At the end of the day Yahoo will still divide into 2 companies, one with the Alibaba stake and the other with its core Internet operations. Accordingly, this particular move shouldn’t affect Alibaba at all unless it decides to make a bid for Yahoo after the spin off. But that seems unlikely since the post spin-off Yahoo would be quite expensive, and there’s really no reason Alibaba would want to reclaim the 15 percent of its shares that would be the core asset of the new Yahoo.

Holding on to Didi Kuaidi

By comparison, the executive move involving Jerry Yang doesn’t directly involve any money but is much more interesting from a strategic perspective. That story has Didi Kuaidi naming Yang as a senior adviser, adding to his list of titles that also includes independent director of Alibaba itself. (English article)

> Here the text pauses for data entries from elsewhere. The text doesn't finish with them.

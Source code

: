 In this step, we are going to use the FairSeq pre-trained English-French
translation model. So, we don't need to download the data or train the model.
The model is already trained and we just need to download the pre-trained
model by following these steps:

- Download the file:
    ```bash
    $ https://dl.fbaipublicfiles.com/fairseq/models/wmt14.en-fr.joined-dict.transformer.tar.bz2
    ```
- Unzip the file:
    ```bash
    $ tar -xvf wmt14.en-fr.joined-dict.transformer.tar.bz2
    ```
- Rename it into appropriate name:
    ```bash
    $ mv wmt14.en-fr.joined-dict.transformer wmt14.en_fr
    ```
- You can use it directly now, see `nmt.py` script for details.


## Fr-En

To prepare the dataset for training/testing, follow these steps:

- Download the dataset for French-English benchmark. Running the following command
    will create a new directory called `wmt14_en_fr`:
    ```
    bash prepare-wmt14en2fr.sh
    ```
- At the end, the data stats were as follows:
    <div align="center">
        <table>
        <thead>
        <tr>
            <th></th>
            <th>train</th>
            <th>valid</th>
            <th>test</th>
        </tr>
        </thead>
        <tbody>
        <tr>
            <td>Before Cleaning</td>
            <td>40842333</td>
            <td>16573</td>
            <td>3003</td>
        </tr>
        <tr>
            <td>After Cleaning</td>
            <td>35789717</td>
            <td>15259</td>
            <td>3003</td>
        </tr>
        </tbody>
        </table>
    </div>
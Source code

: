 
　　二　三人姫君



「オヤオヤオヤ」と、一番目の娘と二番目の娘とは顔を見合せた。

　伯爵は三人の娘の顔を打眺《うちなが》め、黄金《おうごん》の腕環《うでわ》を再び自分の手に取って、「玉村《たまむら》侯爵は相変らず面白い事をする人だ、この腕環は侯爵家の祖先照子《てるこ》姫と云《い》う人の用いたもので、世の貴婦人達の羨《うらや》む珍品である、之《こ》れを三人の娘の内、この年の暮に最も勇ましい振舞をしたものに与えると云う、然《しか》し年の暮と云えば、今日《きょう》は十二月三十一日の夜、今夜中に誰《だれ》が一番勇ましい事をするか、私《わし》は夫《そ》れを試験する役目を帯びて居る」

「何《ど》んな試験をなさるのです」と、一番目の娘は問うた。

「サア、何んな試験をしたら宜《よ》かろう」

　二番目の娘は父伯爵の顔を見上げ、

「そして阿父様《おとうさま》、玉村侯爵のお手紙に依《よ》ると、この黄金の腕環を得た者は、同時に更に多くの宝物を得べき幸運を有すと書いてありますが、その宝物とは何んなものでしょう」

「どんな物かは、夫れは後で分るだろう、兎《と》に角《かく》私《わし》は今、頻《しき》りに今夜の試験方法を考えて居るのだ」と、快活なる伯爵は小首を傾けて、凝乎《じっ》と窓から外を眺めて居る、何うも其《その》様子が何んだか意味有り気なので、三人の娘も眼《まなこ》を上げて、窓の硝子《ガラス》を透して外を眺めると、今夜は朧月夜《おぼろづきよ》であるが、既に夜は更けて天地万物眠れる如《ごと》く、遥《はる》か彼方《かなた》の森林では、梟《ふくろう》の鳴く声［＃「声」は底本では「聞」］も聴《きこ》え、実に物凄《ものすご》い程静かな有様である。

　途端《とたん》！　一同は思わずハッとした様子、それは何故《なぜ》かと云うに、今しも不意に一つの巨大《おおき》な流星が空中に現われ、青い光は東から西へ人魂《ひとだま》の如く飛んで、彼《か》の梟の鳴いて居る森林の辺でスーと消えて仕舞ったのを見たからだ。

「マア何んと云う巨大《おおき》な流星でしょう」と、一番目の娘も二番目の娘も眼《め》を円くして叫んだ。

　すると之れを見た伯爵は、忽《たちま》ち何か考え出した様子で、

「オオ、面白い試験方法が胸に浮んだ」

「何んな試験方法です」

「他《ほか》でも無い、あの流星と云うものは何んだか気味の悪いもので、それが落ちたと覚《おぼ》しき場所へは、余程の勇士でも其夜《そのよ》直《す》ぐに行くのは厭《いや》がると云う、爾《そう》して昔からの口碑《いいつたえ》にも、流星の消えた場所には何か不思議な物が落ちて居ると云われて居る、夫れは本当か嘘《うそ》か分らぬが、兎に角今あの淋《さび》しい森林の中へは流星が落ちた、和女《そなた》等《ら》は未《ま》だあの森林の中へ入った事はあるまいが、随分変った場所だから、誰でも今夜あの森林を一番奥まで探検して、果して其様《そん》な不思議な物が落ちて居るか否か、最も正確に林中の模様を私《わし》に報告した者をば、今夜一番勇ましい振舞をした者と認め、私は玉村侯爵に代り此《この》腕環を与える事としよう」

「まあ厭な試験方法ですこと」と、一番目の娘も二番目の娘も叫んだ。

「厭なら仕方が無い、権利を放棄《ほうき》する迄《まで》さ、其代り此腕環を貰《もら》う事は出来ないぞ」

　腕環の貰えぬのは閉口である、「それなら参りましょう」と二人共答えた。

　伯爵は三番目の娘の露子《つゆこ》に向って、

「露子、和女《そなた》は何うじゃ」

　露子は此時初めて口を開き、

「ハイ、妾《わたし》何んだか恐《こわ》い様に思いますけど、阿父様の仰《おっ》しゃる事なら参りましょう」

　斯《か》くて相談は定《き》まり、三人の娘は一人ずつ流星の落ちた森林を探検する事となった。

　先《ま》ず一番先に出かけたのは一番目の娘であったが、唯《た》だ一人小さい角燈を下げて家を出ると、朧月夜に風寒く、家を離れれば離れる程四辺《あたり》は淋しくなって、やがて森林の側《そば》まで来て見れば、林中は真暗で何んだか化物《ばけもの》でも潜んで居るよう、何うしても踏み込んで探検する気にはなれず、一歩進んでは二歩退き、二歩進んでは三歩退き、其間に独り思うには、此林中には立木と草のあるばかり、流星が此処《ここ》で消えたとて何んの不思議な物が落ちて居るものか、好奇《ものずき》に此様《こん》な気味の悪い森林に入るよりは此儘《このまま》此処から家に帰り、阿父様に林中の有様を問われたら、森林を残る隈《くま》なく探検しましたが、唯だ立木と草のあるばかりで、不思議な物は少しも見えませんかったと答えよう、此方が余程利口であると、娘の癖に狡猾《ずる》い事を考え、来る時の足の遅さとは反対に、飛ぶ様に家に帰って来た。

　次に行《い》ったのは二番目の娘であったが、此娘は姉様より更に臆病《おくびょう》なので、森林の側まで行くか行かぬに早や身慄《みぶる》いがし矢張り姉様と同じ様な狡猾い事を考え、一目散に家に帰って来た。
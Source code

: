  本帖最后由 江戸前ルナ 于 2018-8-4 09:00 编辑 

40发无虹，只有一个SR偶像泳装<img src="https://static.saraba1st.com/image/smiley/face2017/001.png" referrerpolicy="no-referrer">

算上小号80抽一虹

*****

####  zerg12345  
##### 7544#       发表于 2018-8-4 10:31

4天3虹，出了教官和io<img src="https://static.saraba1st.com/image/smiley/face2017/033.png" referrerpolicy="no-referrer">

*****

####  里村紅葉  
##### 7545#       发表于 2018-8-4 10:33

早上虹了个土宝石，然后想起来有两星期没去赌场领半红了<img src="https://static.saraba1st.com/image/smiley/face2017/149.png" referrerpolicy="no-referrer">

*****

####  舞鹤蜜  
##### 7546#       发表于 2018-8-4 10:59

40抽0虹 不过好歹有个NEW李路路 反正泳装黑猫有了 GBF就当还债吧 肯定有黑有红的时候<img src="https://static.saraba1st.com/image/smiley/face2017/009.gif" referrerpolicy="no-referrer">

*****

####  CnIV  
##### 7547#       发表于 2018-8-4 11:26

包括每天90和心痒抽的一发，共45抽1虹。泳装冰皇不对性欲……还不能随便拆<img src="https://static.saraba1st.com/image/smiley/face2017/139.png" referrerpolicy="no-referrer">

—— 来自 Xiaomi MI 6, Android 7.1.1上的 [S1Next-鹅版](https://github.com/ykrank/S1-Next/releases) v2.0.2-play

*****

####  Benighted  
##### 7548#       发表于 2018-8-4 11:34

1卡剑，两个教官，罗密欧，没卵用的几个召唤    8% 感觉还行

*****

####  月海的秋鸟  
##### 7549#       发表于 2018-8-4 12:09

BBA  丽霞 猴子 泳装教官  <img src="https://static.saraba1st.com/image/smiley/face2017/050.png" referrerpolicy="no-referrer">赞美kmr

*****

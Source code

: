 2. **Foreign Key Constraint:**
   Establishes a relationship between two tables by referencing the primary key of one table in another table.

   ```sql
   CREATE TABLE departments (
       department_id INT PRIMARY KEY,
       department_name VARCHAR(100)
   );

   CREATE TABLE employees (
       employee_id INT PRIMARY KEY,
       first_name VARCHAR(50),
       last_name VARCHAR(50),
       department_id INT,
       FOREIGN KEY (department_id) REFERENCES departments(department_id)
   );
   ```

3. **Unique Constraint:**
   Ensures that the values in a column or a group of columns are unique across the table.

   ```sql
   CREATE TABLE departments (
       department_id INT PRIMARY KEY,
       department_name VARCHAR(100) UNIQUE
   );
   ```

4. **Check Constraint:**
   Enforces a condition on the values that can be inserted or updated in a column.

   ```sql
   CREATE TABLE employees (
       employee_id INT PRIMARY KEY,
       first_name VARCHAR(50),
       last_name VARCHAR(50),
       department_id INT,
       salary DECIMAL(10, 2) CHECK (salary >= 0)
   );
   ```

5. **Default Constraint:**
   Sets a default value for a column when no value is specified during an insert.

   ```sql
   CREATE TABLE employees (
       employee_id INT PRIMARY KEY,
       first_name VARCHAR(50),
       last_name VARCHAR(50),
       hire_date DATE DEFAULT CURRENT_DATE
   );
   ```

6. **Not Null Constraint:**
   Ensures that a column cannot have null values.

There’s nothing else of interest in the news reports on the move, but it’s probably quite safe to say that Didi Kuaidi made the appointment at the strong urging of Jack Ma. That’s quite significant because it indicates that Ma and Alibaba intend to retain their current large stake in Didi Kuaidi, which was formed early this year through a mega-merger of sector leaders Didi and Kuaidi.

That merger and another similar one in October between China’s top group buying sites put Alibaba and archrival Tencent (HKEx: 700) in the awkward position of becoming partners, since each held a big stake in one of the companies being combined. Alibaba appears to be capitulating to Tencent in the group buying case by indicating it wants to sell its relevant share (previous post). But this latest appointment involving Yang appears to show it has no intention of abandoning its investment in Didi Kuaidi anytime soon.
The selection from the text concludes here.